Task requirements ▸ Find the lines below that include the word "generator" and report how many there are, with no other text.
# # # #
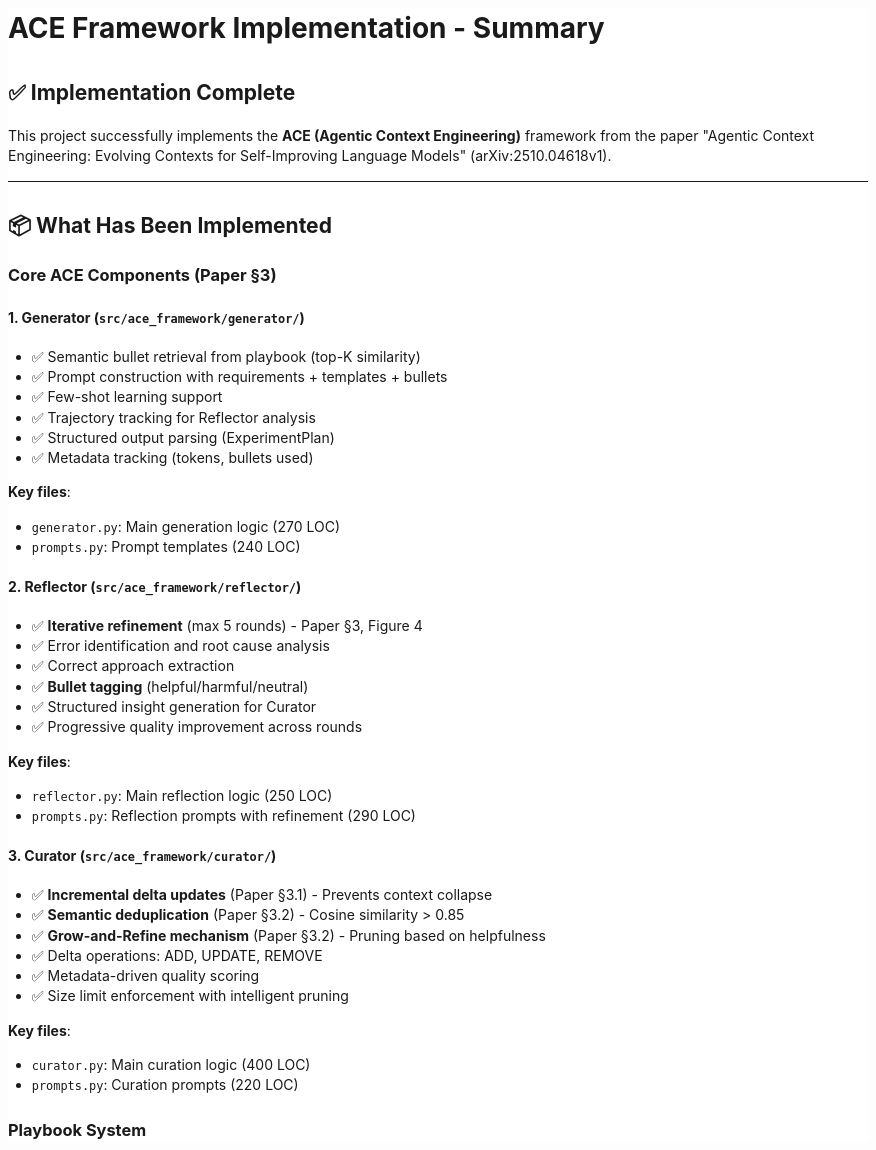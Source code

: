 # ACE Framework Implementation - Summary

## ✅ Implementation Complete

This project successfully implements the **ACE (Agentic Context Engineering)** framework from the paper "Agentic Context Engineering: Evolving Contexts for Self-Improving Language Models" (arXiv:2510.04618v1).

---

## 📦 What Has Been Implemented

### Core ACE Components (Paper §3)

#### 1. **Generator** (`src/ace_framework/generator/`)
- ✅ Semantic bullet retrieval from playbook (top-K similarity)
- ✅ Prompt construction with requirements + templates + bullets
- ✅ Few-shot learning support
- ✅ Trajectory tracking for Reflector analysis
- ✅ Structured output parsing (ExperimentPlan)
- ✅ Metadata tracking (tokens, bullets used)

**Key files**:
- `generator.py`: Main generation logic (270 LOC)
- `prompts.py`: Prompt templates (240 LOC)

#### 2. **Reflector** (`src/ace_framework/reflector/`)
- ✅ **Iterative refinement** (max 5 rounds) - Paper §3, Figure 4
- ✅ Error identification and root cause analysis
- ✅ Correct approach extraction
- ✅ **Bullet tagging** (helpful/harmful/neutral)
- ✅ Structured insight generation for Curator
- ✅ Progressive quality improvement across rounds

**Key files**:
- `reflector.py`: Main reflection logic (250 LOC)
- `prompts.py`: Reflection prompts with refinement (290 LOC)

#### 3. **Curator** (`src/ace_framework/curator/`)
- ✅ **Incremental delta updates** (Paper §3.1) - Prevents context collapse
- ✅ **Semantic deduplication** (Paper §3.2) - Cosine similarity > 0.85
- ✅ **Grow-and-Refine mechanism** (Paper §3.2) - Pruning based on helpfulness
- ✅ Delta operations: ADD, UPDATE, REMOVE
- ✅ Metadata-driven quality scoring
- ✅ Size limit enforcement with intelligent pruning

**Key files**:
- `curator.py`: Main curation logic (400 LOC)
- `prompts.py`: Curation prompts (220 LOC)

### Playbook System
# # # #
Answer to this task ▸ 2